> _Aim of the exercise_: Below are several entries. Transcribe exactly those lines that fall from the one with "show how defences" through the one with "speculator. Anyone can", end lines included.

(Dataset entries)

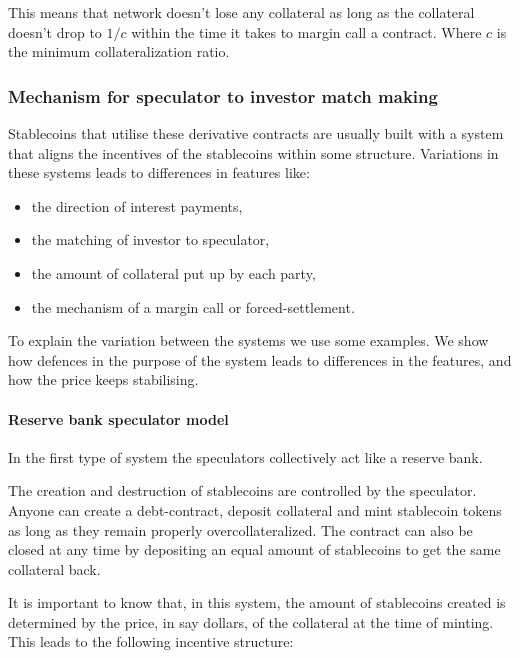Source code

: \documentclass[english,]{IEEEtran}
\providecommand{\tightlist}{%
  \setlength{\itemsep}{0pt}\setlength{\parskip}{0pt}}
\let\oldparagraph\paragraph
\renewcommand{\paragraph}[1]{\oldparagraph{#1}\mbox{}}
\begin{document}
This means that network doesn't lose any collateral as long as the
collateral doesn't drop to \(1/c\) within the time it takes to margin
call a contract. Where \(c\) is the minimum collateralization ratio.

\subsubsection{Mechanism for speculator to investor match
making}\label{mechanism-for-speculator-to-investor-match-making}

Stablecoins that utilise these derivative contracts are usually built
with a system that aligns the incentives of the stablecoins within some
structure. Variations in these systems leads to differences in features
like:

\begin{itemize}
\tightlist
\item
  the direction of interest payments,
\item
  the matching of investor to speculator,
\item
  the amount of collateral put up by each party,
\item
  the mechanism of a margin call or forced-settlement.
\end{itemize}

To explain the variation between the systems we use some examples. We
show how defences in the purpose of the system leads to differences in
the features, and how the price keeps stabilising.

\paragraph{Reserve bank speculator
model}\label{reserve-bank-speculator-model}

In the first type of system the speculators collectively act like a
reserve bank.

The creation and destruction of stablecoins are controlled by the
speculator. Anyone can create a debt-contract, deposit collateral and
mint stablecoin tokens as long as they remain properly
overcollateralized. The contract can also be closed at any time by
depositing an equal amount of stablecoins to get the same collateral
back.

It is important to know that, in this system, the amount of stablecoins
created is determined by the price, in say dollars, of the collateral at
the time of minting. This leads to the following incentive structure:
\end{document}
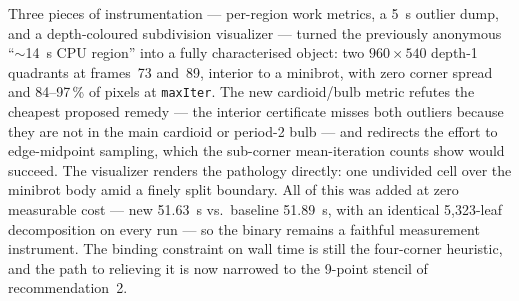 \documentclass[
	english,
	letterpaper, oneside
]{article}
\begin{document}
Three pieces of instrumentation --- per-region work metrics, a 5~s outlier dump,
and a depth-coloured subdivision visualizer --- turned the previously
anonymous ``$\sim$14~s CPU region'' into a fully characterised object: two
$960\times540$ depth-1 quadrants at frames~73 and~89, interior to a minibrot,
with zero corner spread and 84--97\,\% of pixels at \texttt{maxIter}. The new
cardioid/bulb metric refutes the cheapest proposed remedy --- the interior
certificate misses both outliers because they are not in the main cardioid or
period-2 bulb --- and redirects the effort to edge-midpoint sampling, which the
sub-corner mean-iteration counts show would succeed. The visualizer renders the
pathology directly: one undivided cell over the minibrot body amid a finely
split boundary. All of this was added at zero measurable cost --- new
51.63~s vs.\ baseline 51.89~s, with an identical 5{,}323-leaf decomposition on
every run --- so the binary remains a faithful measurement instrument. The
binding constraint on wall time is still the four-corner heuristic, and the path
to relieving it is now narrowed to the 9-point stencil of recommendation~2.
\end{document}
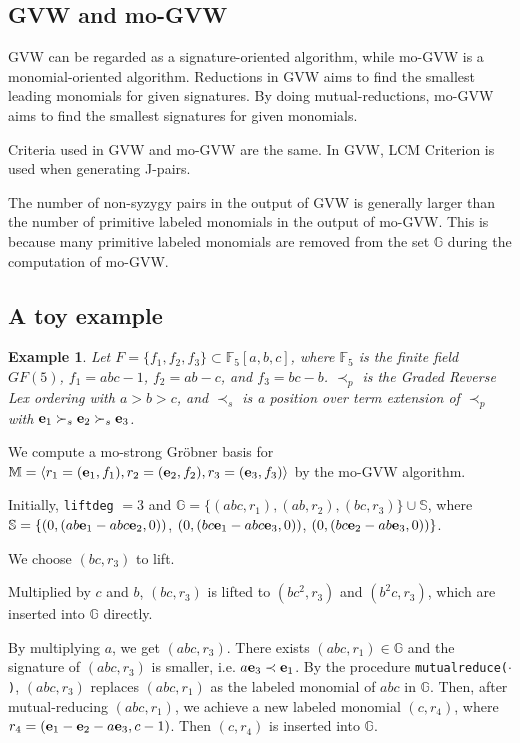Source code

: \documentclass[final, number, 3p,12pt]{elsarticle}
\newtheorem{example}[theorem]{Example}
\def\G{{\mathbb{G}}}
\def\S{{\mathbb{S}}}
\def\M{{\mathbb M}}
\def\e{{\bf e}}
\begin{document}
\subsection{GVW and mo-GVW} \label{subsec_relation}

GVW can be regarded as a signature-oriented algorithm, while mo-GVW is a monomial-oriented algorithm. Reductions in GVW aims to find the smallest leading monomials for given signatures. By doing mutual-reductions, mo-GVW aims to find the smallest signatures for given monomials.

Criteria used in GVW and mo-GVW are the same. In GVW, LCM Criterion is used when generating J-pairs.

The number of non-syzygy pairs in the output of GVW is generally larger than the number of primitive labeled monomials in the output of mo-GVW. This is because many primitive labeled monomials are removed from the set $\G$ during the computation of mo-GVW.










\subsection{A toy example} \label{subsec_example}

\begin{example}
Let $F=\{f_1, f_2, f_3\} \subset \mathbb{F}_5[a, b, c]$, where $\mathbb{F}_5$ is the finite field $GF(5)$, $f_1 = abc-1$, $f_2=ab-c$, and $f_3=bc-b$. $\prec_p$ is the Graded Reverse Lex ordering with $a > b > c$, and $\prec_s$ is a position over term extension of $\prec_p$ with $\e_1 \succ_s \e_2 \succ_s \e_3$.
\end{example}

We compute a mo-strong Gr\"obner basis for $\M=\langle r_1 = (\e_1, f_1), r_2 = (\e_2, f_2), r_3 = (\e_3, f_3) \rangle$ by the mo-GVW algorithm.

Initially, {\tt liftdeg} $ = 3$ and $\G = \{(abc, r_1), (ab, r_2), (bc, r_3)\} \cup \S$, where $\S = \{(0, (ab \e_1 - abc \e_2, 0))$, $(0, (bc\e_1 - abc\e_3, 0))$, $(0, (bc\e_2 - ab\e_3, 0))\}$. 

 We choose $(bc, r_3)$ to lift. 

Multiplied by $c$ and $b$, $(bc, r_3)$ is lifted to $(bc^2, r_3)$ and $(b^2c, r_3)$, which are inserted into $\G$ directly. 

By multiplying $a$, we get $(abc, r_3)$. There exists $(abc, r_1) \in \G$ and the signature of $(abc, r_3)$ is smaller, i.e. $a\e_3 \prec \e_1$. By the procedure {\tt mutualreduce($\cdot$)}, $(abc, r_3)$ replaces $(abc, r_1)$ as the labeled monomial of $abc$ in $\G$. Then, after mutual-reducing $(abc, r_1)$, we achieve a new labeled monomial $(c, r_4)$, where $r_4 = (\e_1-\e_2-a\e_3, c-1)$. Then $(c, r_4)$ is inserted into $\G$.
\end{document}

> _Exercise output_:
show how defences in the purpose of the system leads to differences in
the features, and how the price keeps stabilising.

\paragraph{Reserve bank speculator
model}\label{reserve-bank-speculator-model}

In the first type of system the speculators collectively act like a
reserve bank.

The creation and destruction of stablecoins are controlled by the
speculator. Anyone can create a debt-contract, deposit collateral and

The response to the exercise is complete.